#### Assigned task:
From the first line to the last, write out the records exactly, leaving the pictures behind.

#### Data to examine:
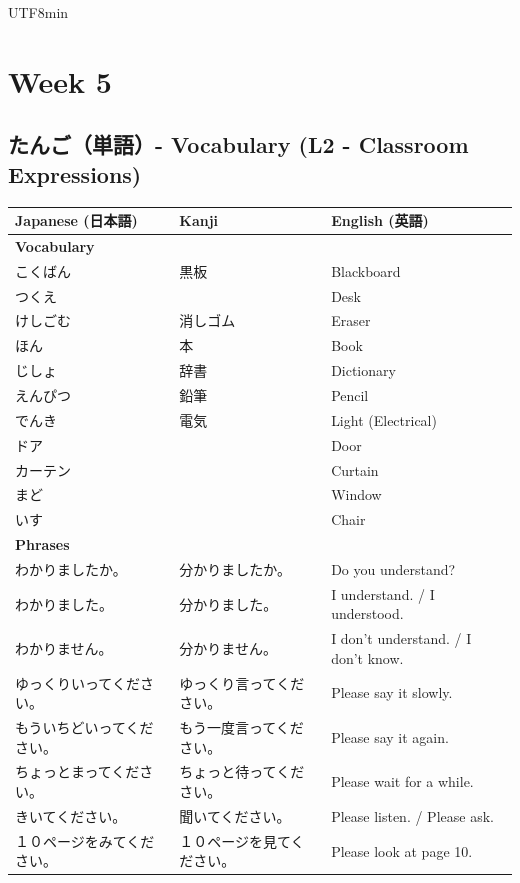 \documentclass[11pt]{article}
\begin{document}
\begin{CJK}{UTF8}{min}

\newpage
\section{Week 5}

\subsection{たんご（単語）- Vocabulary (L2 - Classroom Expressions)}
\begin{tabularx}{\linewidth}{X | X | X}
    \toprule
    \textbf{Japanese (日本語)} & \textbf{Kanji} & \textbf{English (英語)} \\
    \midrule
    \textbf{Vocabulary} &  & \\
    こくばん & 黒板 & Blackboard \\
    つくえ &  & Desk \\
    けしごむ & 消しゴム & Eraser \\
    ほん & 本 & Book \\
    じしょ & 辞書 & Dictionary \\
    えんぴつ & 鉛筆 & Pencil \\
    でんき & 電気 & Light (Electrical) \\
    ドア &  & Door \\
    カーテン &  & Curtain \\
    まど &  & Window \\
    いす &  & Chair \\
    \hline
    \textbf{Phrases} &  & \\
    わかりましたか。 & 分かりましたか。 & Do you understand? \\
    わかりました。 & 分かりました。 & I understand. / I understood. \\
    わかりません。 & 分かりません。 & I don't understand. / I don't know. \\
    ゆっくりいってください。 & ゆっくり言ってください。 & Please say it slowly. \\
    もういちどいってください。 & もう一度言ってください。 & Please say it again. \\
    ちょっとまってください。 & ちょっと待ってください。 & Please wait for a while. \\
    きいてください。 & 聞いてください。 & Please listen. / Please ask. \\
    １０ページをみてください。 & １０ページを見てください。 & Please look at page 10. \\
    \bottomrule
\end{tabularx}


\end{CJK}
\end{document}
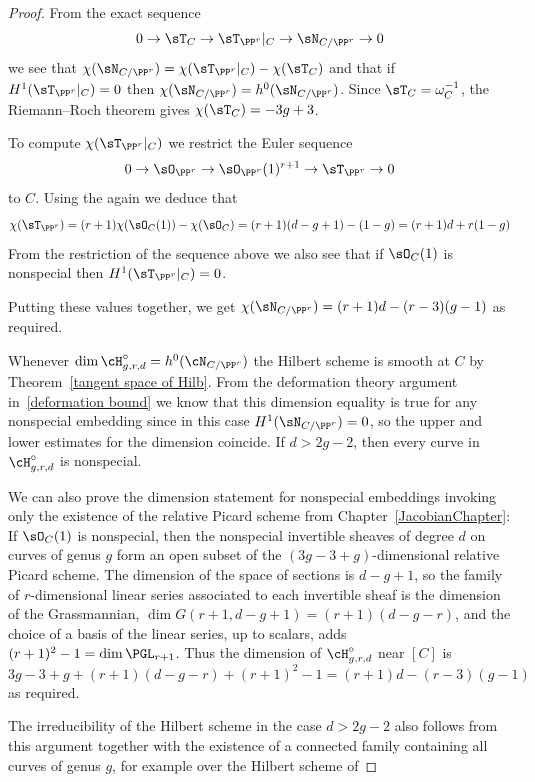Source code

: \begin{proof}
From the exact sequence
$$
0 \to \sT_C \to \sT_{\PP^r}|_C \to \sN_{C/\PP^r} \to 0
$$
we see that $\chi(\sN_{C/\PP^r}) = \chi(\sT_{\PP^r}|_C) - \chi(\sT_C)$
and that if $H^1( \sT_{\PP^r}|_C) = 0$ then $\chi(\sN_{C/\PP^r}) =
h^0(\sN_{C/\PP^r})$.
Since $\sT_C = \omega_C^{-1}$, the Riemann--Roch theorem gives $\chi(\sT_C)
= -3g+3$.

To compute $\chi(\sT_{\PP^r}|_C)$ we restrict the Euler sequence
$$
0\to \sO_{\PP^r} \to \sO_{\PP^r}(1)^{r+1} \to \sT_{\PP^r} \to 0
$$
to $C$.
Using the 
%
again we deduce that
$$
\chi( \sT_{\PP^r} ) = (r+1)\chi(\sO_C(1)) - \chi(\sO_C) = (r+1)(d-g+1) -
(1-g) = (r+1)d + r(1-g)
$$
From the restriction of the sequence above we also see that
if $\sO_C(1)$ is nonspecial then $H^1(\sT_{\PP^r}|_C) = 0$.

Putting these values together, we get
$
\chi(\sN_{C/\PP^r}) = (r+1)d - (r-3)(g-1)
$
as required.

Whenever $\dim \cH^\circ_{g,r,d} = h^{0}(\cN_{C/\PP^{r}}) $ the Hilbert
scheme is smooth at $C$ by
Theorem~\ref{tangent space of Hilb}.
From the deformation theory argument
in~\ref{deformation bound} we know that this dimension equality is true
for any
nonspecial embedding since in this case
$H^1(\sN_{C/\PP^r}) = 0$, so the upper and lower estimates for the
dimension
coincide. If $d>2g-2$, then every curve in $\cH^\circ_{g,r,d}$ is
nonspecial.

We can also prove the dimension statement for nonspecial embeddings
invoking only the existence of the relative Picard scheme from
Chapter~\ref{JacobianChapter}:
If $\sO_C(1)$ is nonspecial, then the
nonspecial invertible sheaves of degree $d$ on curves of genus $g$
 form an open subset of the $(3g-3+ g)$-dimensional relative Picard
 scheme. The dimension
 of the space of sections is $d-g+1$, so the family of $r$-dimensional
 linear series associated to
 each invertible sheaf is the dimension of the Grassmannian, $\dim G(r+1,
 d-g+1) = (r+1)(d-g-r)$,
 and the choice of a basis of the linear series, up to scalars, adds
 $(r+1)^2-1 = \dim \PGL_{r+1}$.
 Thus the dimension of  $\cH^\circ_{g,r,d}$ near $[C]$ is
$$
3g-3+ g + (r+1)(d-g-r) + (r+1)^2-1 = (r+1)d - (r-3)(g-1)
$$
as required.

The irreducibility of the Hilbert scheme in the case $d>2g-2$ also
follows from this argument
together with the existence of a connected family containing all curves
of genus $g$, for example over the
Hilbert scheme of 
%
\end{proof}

#### Reply to the task:
 \documentclass[11pt]{article}
\begin{document}
\begin{CJK}{UTF8}{min}

\newpage
\section{Week 5}

\subsection{たんご（単語）- Vocabulary (L2 - Classroom Expressions)}
\begin{tabularx}{\linewidth}{X | X | X}
    \toprule
    \textbf{Japanese (日本語)} & \textbf{Kanji} & \textbf{English (英語)} \\
    \midrule
    \textbf{Vocabulary} &  & \\
    こくばん & 黒板 & Blackboard \\
    つくえ &  & Desk \\
    けしごむ & 消しゴム & Eraser \\
    ほん & 本 & Book \\
    じしょ & 辞書 & Dictionary \\
    えんぴつ & 鉛筆 & Pencil \\
    でんき & 電気 & Light (Electrical) \\
    ドア &  & Door \\
    カーテン &  & Curtain \\
    まど &  & Window \\
    いす &  & Chair \\
    \hline
    \textbf{Phrases} &  & \\
    わかりましたか。 & 分かりましたか。 & Do you understand? \\
    わかりました。 & 分かりました。 & I understand. / I understood. \\
    わかりません。 & 分かりません。 & I don't understand. / I don't know. \\
    ゆっくりいってください。 & ゆっくり言ってください。 & Please say it slowly. \\
    もういちどいってください。 & もう一度言ってください。 & Please say it again. \\
    ちょっとまってください。 & ちょっと待ってください。 & Please wait for a while. \\
    きいてください。 & 聞いてください。 & Please listen. / Please ask. \\
    １０ページをみてください。 & １０ページを見てください。 & Please look at page 10. \\
    \bottomrule
\end{tabularx}


\end{CJK}
\end{document}
Source code

: \begin{proof}
From the exact sequence
$$
0 \to \sT_C \to \sT_{\PP^r}|_C \to \sN_{C/\PP^r} \to 0
$$
we see that $\chi(\sN_{C/\PP^r}) = \chi(\sT_{\PP^r}|_C) - \chi(\sT_C)$
and that if $H^1( \sT_{\PP^r}|_C) = 0$ then $\chi(\sN_{C/\PP^r}) =
h^0(\sN_{C/\PP^r})$.
Since $\sT_C = \omega_C^{-1}$, the Riemann--Roch theorem gives $\chi(\sT_C)
= -3g+3$.

To compute $\chi(\sT_{\PP^r}|_C)$ we restrict the Euler sequence
$$
0\to \sO_{\PP^r} \to \sO_{\PP^r}(1)^{r+1} \to \sT_{\PP^r} \to 0
$$
to $C$.
Using the 
%
again we deduce that
$$
\chi( \sT_{\PP^r} ) = (r+1)\chi(\sO_C(1)) - \chi(\sO_C) = (r+1)(d-g+1) -
(1-g) = (r+1)d + r(1-g)
$$
From the restriction of the sequence above we also see that
if $\sO_C(1)$ is nonspecial then $H^1(\sT_{\PP^r}|_C) = 0$.

Putting these values together, we get
$
\chi(\sN_{C/\PP^r}) = (r+1)d - (r-3)(g-1)
$
as required.

Whenever $\dim \cH^\circ_{g,r,d} = h^{0}(\cN_{C/\PP^{r}}) $ the Hilbert
scheme is smooth at $C$ by
Theorem~\ref{tangent space of Hilb}.
From the deformation theory argument
in~\ref{deformation bound} we know that this dimension equality is true
for any
nonspecial embedding since in this case
$H^1(\sN_{C/\PP^r}) = 0$, so the upper and lower estimates for the
dimension
coincide. If $d>2g-2$, then every curve in $\cH^\circ_{g,r,d}$ is
nonspecial.

We can also prove the dimension statement for nonspecial embeddings
invoking only the existence of the relative Picard scheme from
Chapter~\ref{JacobianChapter}:
If $\sO_C(1)$ is nonspecial, then the
nonspecial invertible sheaves of degree $d$ on curves of genus $g$
 form an open subset of the $(3g-3+ g)$-dimensional relative Picard
 scheme. The dimension
 of the space of sections is $d-g+1$, so the family of $r$-dimensional
 linear series associated to
 each invertible sheaf is the dimension of the Grassmannian, $\dim G(r+1,
 d-g+1) = (r+1)(d-g-r)$,
 and the choice of a basis of the linear series, up to scalars, adds
 $(r+1)^2-1 = \dim \PGL_{r+1}$.
 Thus the dimension of  $\cH^\circ_{g,r,d}$ near $[C]$ is
$$
3g-3+ g + (r+1)(d-g-r) + (r+1)^2-1 = (r+1)d - (r-3)(g-1)
$$
as required.

The irreducibility of the Hilbert scheme in the case $d>2g-2$ also
follows from this argument
together with the existence of a connected family containing all curves
of genus $g$, for example over the
Hilbert scheme of 
%
\end{proof}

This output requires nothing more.